LISTED RECORDS Block Start
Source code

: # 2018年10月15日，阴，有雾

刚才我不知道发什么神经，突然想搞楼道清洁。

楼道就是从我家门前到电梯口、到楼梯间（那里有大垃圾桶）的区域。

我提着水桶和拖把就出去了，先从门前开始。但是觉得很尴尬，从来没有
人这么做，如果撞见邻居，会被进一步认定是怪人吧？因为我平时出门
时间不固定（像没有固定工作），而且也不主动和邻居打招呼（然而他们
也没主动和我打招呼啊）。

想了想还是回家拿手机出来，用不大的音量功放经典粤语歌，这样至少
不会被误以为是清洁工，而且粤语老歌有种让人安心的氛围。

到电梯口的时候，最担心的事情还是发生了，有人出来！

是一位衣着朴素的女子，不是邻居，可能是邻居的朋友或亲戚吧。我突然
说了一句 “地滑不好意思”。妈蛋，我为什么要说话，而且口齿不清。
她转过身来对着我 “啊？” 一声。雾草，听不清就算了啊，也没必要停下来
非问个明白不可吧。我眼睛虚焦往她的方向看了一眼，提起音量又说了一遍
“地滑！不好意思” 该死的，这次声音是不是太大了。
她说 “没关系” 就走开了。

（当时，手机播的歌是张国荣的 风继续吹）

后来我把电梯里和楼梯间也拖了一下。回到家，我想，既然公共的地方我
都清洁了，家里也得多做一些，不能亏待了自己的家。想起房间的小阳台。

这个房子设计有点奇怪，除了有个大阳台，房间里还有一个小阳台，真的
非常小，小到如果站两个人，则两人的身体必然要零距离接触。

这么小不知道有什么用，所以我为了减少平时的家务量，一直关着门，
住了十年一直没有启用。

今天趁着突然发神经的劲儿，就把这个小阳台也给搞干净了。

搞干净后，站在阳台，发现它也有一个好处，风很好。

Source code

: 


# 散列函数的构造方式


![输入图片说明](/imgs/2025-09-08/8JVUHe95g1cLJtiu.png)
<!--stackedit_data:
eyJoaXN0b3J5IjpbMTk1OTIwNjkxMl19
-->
LISTED RECORDS Block End
- _BRIEF_
Retype the data in full, precisely as given.

- _ANSWER BOX_
Source code

: # 2018年10月15日，阴，有雾

刚才我不知道发什么神经，突然想搞楼道清洁。

楼道就是从我家门前到电梯口、到楼梯间（那里有大垃圾桶）的区域。

我提着水桶和拖把就出去了，先从门前开始。但是觉得很尴尬，从来没有
人这么做，如果撞见邻居，会被进一步认定是怪人吧？因为我平时出门
时间不固定（像没有固定工作），而且也不主动和邻居打招呼（然而他们
也没主动和我打招呼啊）。

想了想还是回家拿手机出来，用不大的音量功放经典粤语歌，这样至少
不会被误以为是清洁工，而且粤语老歌有种让人安心的氛围。

到电梯口的时候，最担心的事情还是发生了，有人出来！

是一位衣着朴素的女子，不是邻居，可能是邻居的朋友或亲戚吧。我突然
说了一句 “地滑不好意思”。妈蛋，我为什么要说话，而且口齿不清。
她转过身来对着我 “啊？” 一声。雾草，听不清就算了啊，也没必要停下来
非问个明白不可吧。我眼睛虚焦往她的方向看了一眼，提起音量又说了一遍
“地滑！不好意思” 该死的，这次声音是不是太大了。
她说 “没关系” 就走开了。

（当时，手机播的歌是张国荣的 风继续吹）

后来我把电梯里和楼梯间也拖了一下。回到家，我想，既然公共的地方我
都清洁了，家里也得多做一些，不能亏待了自己的家。想起房间的小阳台。

这个房子设计有点奇怪，除了有个大阳台，房间里还有一个小阳台，真的
非常小，小到如果站两个人，则两人的身体必然要零距离接触。

这么小不知道有什么用，所以我为了减少平时的家务量，一直关着门，
住了十年一直没有启用。

今天趁着突然发神经的劲儿，就把这个小阳台也给搞干净了。

搞干净后，站在阳台，发现它也有一个好处，风很好。

Source code

: 


# 散列函数的构造方式


![输入图片说明](/imgs/2025-09-08/8JVUHe95g1cLJtiu.png)
<!--stackedit_data:
eyJoaXN0b3J5IjpbMTk1OTIwNjkxMl19
-->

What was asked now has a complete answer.